The entirety of the chronicles however is based on nearly every character having been ruined by happenings in their lives.  Every character focuses on their failures….................and this is where I started having problems with this book.

While ALL have been toted as being fantasy, there was little dialogue and the focus was on what the main individual was thinking, and what ‘she’ [in this last it’s a psychiatrist who is the lead character] thought others were thinking and how she could communicate well enough with others to reach them and all this is based on her own continual fear of failing, always failing. 

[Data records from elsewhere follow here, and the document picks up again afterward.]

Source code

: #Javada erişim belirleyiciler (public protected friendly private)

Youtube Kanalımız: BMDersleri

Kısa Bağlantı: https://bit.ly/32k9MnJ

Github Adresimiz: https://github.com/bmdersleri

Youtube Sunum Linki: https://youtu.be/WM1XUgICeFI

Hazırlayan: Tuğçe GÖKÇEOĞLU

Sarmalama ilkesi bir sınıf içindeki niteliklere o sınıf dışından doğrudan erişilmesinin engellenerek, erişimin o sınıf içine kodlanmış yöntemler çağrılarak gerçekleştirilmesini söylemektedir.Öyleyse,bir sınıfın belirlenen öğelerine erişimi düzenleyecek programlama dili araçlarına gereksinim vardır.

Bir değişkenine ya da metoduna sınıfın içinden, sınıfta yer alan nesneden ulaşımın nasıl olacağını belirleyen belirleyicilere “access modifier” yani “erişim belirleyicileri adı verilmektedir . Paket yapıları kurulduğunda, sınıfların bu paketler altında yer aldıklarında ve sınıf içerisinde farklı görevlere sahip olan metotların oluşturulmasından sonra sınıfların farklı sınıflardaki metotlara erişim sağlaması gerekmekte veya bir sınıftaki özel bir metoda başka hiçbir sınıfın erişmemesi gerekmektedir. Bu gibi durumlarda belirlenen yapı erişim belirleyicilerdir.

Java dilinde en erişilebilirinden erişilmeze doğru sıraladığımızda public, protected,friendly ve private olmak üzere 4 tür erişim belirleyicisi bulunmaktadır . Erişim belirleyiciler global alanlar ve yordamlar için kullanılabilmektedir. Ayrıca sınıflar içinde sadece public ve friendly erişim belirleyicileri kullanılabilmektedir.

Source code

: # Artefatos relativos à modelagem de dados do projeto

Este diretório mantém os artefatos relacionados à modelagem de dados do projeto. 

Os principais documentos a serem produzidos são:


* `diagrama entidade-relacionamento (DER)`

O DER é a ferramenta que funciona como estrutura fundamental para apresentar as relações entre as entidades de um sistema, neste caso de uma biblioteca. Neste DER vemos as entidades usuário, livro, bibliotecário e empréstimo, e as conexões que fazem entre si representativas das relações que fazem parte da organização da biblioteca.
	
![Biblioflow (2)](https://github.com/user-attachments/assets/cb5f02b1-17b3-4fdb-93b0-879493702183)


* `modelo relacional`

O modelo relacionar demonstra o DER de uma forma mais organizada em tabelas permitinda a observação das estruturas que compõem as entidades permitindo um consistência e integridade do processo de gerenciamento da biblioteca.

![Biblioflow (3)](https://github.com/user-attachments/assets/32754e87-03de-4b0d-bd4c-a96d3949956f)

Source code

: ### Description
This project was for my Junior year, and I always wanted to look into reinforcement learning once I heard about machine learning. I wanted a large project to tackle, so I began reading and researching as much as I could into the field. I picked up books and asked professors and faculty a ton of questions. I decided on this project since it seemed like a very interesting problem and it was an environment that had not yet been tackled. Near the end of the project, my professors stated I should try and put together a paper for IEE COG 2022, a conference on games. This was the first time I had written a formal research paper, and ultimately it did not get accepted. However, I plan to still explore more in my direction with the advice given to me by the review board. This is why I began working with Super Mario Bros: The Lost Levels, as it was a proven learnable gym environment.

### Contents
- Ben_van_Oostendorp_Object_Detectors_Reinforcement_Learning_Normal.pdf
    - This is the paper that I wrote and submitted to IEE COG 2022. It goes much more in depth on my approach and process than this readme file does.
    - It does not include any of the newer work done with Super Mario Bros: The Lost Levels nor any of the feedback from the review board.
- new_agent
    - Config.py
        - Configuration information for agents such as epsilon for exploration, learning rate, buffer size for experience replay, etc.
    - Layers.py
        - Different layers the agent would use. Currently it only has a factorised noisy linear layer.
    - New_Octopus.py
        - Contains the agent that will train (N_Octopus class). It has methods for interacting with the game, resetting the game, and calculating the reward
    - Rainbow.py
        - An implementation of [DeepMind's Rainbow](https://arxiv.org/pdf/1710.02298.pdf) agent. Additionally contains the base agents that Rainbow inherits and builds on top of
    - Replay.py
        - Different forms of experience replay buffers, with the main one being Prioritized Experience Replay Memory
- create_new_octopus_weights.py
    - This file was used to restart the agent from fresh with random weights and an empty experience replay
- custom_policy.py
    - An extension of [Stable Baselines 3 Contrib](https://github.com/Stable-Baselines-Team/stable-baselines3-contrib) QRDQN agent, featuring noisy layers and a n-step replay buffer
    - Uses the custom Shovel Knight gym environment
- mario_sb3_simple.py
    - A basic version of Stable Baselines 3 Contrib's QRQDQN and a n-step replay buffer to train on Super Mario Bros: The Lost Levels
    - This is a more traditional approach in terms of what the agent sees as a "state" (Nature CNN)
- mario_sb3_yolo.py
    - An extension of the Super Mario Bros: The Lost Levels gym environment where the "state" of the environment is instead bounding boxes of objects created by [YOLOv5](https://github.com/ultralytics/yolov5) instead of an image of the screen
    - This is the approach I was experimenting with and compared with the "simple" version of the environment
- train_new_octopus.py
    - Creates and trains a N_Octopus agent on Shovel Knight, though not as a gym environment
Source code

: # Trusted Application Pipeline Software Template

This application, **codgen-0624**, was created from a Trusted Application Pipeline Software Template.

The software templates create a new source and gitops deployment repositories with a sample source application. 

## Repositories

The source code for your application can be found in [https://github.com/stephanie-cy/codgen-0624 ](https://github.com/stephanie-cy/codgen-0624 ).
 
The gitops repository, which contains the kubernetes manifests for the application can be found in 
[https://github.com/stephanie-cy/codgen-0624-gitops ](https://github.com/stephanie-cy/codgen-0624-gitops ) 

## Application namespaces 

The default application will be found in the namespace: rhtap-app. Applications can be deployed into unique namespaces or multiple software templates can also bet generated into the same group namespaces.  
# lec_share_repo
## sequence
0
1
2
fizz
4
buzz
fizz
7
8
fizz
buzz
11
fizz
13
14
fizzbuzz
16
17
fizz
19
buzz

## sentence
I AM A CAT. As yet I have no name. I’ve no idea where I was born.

After reaching just beyond page 100 I closed the book understanding that this was not so much a story but a therapeutic effort: 

It’s cumbersome and not so much a story I think as a dubious journey through the mirrored damaged parts of the human psyche that the author attempts to dissect and understand (The Land).  Thomas Covenant becomes a sort of previous map or diagram from which all the damaged rest [of the characters] try to find a way back to innocence (the way The Land should be), or the complete destruction of innocence/The Land. 

-Life itself takes that away from all of us by varying degrees even while we try to protect a small fragment of it.  Amazing, many of us succeed and do not believe life as a series of failures but rather a journey….I’m not sure the author has a goodly view of this though-

So I don’t see this as a fantasy as much as an unusual group of extremely damaged characters.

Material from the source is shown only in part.